[Records to process — start]

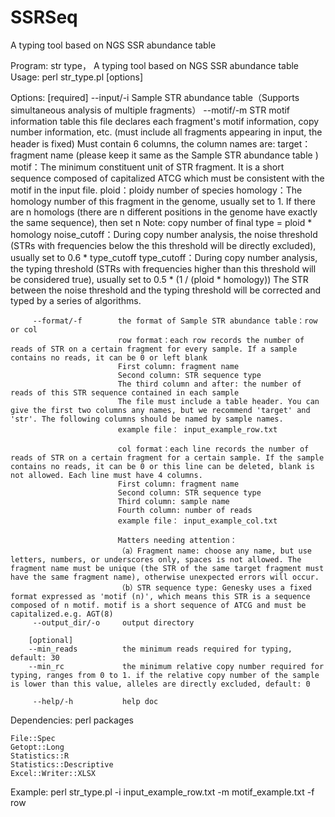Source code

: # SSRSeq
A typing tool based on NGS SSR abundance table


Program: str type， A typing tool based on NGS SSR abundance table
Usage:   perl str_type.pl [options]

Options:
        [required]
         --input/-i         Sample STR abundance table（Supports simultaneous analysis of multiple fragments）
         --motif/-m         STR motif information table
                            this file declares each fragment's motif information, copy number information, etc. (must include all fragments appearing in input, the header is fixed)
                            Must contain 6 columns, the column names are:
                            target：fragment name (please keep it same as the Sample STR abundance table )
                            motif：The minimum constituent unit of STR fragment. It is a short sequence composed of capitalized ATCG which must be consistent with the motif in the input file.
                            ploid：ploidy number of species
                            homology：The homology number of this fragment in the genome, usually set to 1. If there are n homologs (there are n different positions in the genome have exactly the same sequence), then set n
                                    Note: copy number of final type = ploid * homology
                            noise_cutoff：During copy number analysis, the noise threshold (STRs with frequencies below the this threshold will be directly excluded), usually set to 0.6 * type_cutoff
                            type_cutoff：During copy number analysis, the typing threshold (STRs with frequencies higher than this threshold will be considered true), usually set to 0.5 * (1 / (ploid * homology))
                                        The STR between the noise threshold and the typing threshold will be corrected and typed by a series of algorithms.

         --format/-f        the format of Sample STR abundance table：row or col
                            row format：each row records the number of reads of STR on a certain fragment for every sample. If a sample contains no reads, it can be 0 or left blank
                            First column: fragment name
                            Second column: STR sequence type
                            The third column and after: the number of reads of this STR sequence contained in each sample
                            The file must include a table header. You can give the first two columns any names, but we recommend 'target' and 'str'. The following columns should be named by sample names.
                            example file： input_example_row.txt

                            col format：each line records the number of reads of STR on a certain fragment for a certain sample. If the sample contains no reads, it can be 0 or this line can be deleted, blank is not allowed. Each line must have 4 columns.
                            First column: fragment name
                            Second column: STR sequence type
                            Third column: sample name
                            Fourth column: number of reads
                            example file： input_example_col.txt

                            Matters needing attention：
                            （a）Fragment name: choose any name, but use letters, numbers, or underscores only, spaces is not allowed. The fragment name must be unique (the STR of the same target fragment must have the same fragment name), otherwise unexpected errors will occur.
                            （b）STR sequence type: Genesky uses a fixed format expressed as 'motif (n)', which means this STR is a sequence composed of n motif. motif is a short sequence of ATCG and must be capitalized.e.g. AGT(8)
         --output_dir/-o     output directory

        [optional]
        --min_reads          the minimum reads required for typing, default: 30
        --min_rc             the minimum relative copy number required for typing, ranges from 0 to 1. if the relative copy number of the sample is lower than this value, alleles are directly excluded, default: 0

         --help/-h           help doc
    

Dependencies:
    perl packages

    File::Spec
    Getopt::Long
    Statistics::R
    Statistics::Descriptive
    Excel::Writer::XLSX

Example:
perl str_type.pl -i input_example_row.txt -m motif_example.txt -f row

[Records to process — finish]

▸ Task brief
Go through the entries above, and wherever a line holds the word "will", copy that line.

▸ Solution below
                            noise_cutoff：During copy number analysis, the noise threshold (STRs with frequencies below the this threshold will be directly excluded), usually set to 0.6 * type_cutoff
                            type_cutoff：During copy number analysis, the typing threshold (STRs with frequencies higher than this threshold will be considered true), usually set to 0.5 * (1 / (ploid * homology))
                                        The STR between the noise threshold and the typing threshold will be corrected and typed by a series of algorithms.
                            （a）Fragment name: choose any name, but use letters, numbers, or underscores only, spaces is not allowed. The fragment name must be unique (the STR of the same target fragment must have the same fragment name), otherwise unexpected errors will occur.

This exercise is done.